Description
Life-long immunosuppression is typically regarded as obligatory for solid-organ recipients to avoid the risk of rejection and graft loss. Evidence that not all patients require perpetual immunosuppression is found in a subset of patients who successfully discontinue immunosuppression and yet maintain normal graft function. In liver transplantation recent data indicate that this phenomenon of spontaneous operational tolerance is more prevalent than previously appreciated. Thus, among liver recipients 15 to 40% or more can successfully discontinue immunosuppression, depending on recipient age and how remote from transplant they are. A delineation of the mechanisms responsible for the establishment of tolerance is however required in order to be able to intentionally induce tolerance in recipients not predisposed to spontaneously develop it. Recent clinical studies identified a liver tissue derived gene expression signature indicative of tolerance. The most informative gene expression markers were involved in the regulation of iron metabolism, suggesting that iron homeostasis, previously implicated in the regulation of inflammatory responses, might also influence the maintenance of immune tolerance. These results correlated with a circulating T cell immunophenotype biased towards an antigen experienced, exhausted phenotype.

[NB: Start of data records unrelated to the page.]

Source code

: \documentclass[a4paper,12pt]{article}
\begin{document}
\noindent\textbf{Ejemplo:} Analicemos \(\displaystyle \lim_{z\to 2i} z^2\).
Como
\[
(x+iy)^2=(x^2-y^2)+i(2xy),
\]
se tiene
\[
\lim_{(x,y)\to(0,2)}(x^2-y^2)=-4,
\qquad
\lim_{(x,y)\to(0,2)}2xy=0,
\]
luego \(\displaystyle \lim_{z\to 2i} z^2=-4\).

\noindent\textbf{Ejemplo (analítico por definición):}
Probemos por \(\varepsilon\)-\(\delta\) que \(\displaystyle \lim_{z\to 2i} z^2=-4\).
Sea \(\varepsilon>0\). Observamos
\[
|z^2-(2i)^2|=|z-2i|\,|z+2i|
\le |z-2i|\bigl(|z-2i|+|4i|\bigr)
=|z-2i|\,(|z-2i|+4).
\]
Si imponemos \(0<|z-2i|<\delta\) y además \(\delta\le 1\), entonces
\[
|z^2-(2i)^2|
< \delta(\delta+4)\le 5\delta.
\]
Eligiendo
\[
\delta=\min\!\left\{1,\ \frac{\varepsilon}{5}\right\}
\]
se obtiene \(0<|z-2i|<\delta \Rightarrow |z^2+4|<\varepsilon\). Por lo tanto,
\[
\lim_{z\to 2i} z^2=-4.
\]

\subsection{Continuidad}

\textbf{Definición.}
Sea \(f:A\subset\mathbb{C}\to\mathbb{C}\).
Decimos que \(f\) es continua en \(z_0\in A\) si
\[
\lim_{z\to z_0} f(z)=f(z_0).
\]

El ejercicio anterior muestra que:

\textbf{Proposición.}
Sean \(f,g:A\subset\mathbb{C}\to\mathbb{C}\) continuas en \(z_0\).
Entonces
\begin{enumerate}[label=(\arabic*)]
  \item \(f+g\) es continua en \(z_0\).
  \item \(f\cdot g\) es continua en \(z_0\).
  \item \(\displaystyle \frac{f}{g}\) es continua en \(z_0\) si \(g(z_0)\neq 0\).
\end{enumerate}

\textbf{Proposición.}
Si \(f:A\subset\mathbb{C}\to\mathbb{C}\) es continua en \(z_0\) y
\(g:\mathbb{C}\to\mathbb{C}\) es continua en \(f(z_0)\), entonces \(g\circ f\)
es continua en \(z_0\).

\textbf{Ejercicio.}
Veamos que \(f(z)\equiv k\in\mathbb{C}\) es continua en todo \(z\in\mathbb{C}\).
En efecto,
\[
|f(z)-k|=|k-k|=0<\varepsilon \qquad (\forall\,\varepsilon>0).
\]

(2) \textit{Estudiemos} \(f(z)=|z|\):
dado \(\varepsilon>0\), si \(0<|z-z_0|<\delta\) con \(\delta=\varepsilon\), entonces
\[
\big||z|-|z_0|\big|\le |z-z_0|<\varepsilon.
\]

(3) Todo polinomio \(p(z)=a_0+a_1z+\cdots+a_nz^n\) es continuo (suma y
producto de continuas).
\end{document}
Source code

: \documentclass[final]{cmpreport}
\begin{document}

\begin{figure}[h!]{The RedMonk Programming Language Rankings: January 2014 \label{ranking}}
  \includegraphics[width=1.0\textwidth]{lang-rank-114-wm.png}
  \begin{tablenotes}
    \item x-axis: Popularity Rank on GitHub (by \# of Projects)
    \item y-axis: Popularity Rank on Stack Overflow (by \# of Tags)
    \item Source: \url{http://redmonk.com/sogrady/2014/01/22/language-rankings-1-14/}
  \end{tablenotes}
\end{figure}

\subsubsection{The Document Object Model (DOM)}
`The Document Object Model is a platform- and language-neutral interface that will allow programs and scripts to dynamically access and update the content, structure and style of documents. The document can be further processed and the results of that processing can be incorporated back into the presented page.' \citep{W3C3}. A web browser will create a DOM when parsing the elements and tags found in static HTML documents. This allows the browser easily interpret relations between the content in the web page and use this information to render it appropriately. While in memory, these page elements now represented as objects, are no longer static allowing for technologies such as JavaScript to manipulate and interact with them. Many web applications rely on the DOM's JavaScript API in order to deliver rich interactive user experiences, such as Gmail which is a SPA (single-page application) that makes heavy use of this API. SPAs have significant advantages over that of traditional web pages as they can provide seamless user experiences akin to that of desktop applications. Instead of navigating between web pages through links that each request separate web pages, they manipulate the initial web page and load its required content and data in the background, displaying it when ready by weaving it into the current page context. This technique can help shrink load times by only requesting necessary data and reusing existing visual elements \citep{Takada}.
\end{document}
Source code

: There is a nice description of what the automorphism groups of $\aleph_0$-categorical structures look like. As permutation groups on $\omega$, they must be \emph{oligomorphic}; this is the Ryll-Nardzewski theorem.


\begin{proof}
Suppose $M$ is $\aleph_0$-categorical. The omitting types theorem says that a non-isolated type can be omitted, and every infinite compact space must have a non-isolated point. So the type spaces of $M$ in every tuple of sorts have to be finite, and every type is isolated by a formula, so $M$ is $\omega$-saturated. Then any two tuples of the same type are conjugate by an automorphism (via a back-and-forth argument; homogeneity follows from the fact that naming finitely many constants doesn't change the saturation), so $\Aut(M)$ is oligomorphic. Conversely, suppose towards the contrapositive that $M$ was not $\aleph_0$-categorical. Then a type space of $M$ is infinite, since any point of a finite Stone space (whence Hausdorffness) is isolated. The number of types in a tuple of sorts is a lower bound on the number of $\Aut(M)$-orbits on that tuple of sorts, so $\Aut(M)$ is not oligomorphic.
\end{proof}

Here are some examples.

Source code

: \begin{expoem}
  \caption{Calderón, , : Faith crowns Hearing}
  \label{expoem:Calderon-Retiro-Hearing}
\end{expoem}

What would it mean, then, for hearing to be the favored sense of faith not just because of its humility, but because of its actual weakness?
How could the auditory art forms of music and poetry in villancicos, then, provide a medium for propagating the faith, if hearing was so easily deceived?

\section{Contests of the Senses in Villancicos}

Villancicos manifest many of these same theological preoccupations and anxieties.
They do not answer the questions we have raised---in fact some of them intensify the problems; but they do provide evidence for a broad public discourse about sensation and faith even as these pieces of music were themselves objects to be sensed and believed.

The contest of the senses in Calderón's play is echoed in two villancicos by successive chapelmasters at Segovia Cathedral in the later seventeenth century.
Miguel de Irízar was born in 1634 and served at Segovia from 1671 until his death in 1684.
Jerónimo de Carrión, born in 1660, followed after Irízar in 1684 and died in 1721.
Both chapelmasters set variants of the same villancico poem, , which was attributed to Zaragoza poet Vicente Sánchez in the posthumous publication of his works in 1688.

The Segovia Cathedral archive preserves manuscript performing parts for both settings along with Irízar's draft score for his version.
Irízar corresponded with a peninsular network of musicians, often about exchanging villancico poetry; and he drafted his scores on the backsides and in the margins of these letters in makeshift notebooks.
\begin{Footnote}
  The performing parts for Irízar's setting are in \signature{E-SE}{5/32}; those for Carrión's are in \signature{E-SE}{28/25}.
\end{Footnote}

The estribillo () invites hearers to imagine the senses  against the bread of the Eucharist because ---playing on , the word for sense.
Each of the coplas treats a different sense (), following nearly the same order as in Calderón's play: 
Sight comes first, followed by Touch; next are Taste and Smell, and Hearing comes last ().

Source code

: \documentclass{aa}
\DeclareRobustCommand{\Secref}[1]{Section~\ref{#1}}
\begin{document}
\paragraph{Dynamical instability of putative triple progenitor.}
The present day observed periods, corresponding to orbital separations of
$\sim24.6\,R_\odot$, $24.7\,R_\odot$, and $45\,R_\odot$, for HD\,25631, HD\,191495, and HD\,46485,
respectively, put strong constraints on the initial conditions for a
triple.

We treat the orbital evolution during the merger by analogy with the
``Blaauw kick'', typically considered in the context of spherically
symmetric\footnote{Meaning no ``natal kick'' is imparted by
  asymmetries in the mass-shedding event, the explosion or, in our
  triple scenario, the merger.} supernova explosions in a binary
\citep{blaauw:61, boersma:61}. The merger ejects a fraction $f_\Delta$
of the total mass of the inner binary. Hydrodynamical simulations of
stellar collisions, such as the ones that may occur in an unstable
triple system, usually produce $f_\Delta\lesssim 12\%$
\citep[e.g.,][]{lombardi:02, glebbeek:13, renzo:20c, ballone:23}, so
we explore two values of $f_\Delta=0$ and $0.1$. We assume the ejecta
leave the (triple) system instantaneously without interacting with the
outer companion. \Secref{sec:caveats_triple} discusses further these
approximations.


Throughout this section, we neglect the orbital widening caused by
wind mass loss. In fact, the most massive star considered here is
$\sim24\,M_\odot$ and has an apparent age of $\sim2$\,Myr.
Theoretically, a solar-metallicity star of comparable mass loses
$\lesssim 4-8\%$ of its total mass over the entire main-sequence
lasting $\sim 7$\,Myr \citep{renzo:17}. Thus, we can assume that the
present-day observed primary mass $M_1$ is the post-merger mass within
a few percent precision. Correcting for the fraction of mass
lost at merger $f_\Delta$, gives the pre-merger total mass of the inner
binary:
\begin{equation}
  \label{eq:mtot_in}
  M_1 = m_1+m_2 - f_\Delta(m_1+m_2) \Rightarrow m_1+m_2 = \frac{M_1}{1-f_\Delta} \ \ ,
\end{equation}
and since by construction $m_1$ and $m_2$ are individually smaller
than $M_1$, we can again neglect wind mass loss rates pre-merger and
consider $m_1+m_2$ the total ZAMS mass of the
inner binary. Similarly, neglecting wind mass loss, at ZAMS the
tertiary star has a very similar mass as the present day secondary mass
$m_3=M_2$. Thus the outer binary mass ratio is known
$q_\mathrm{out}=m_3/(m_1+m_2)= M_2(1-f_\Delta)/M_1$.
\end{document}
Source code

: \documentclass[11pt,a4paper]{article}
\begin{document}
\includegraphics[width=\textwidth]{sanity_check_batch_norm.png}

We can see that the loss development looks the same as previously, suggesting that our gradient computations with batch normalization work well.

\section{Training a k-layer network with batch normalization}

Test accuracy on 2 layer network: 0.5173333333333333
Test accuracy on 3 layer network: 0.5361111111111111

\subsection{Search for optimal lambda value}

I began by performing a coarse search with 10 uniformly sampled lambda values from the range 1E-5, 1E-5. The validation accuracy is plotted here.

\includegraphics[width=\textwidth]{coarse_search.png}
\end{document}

On the basis of these results, the goal of the current project is to use a systems biology approach to investigate in tolerant liver recipients the interplay between intra-graft gene expression, gut microbiota and circulating T cell receptor repertoire. Our results will expand our understanding of the pathogenesis of tolerance in human transplant recipients by providing critical information on the pathways regulating the immunogenicity of liver allografts.